* [Task description]
Retype word for word the first line of the listing and each line after it up to the line with "Information closure also", with the pictures taken out.

* [Material shown]
= Beginning of Section =

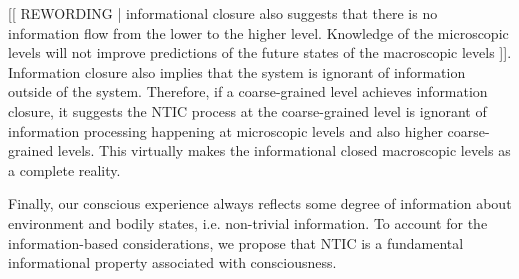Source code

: \documentclass[utf8]{article}
\newcommand{\rewording}[1]{\textcolor{RawSienna}{[[ REWORDING | #1 ]]}}
\begin{document}
        
        \rewording{informational closure also suggests that there is no information flow from the lower to the higher level. Knowledge of the microscopic levels will not improve predictions of the future states of the macroscopic levels \citep{PFANTE.2014}}. 
        Information closure also implies that the system is ignorant of information outside of the system. Therefore, if a coarse-grained level achieves information closure, it suggests the NTIC process at the coarse-grained level is ignorant of information processing happening at microscopic levels and also higher coarse-grained levels. This virtually makes the informational closed macroscopic levels as a complete reality. 
        
        Finally, our conscious experience always reflects some degree of information about environment and bodily states, i.e. non-trivial information. To account for the information-based considerations, we propose that NTIC is a fundamental informational property associated with consciousness. 
        
        
        
\end{document}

= End of Section =

* [Output of the exercise]
Source code

: \documentclass[utf8]{article}
\newcommand{\rewording}[1]{\textcolor{RawSienna}{[[ REWORDING | #1 ]]}}
\begin{document}
        
        \rewording{informational closure also suggests that there is no information flow from the lower to the higher level. Knowledge of the microscopic levels will not improve predictions of the future states of the macroscopic levels \citep{PFANTE.2014}}. 
        Information closure also implies that the system is ignorant of information outside of the system. Therefore, if a coarse-grained level achieves information closure, it suggests the NTIC process at the coarse-grained level is ignorant of information processing happening at microscopic levels and also higher coarse-grained levels. This virtually makes the informational closed macroscopic levels as a complete reality. 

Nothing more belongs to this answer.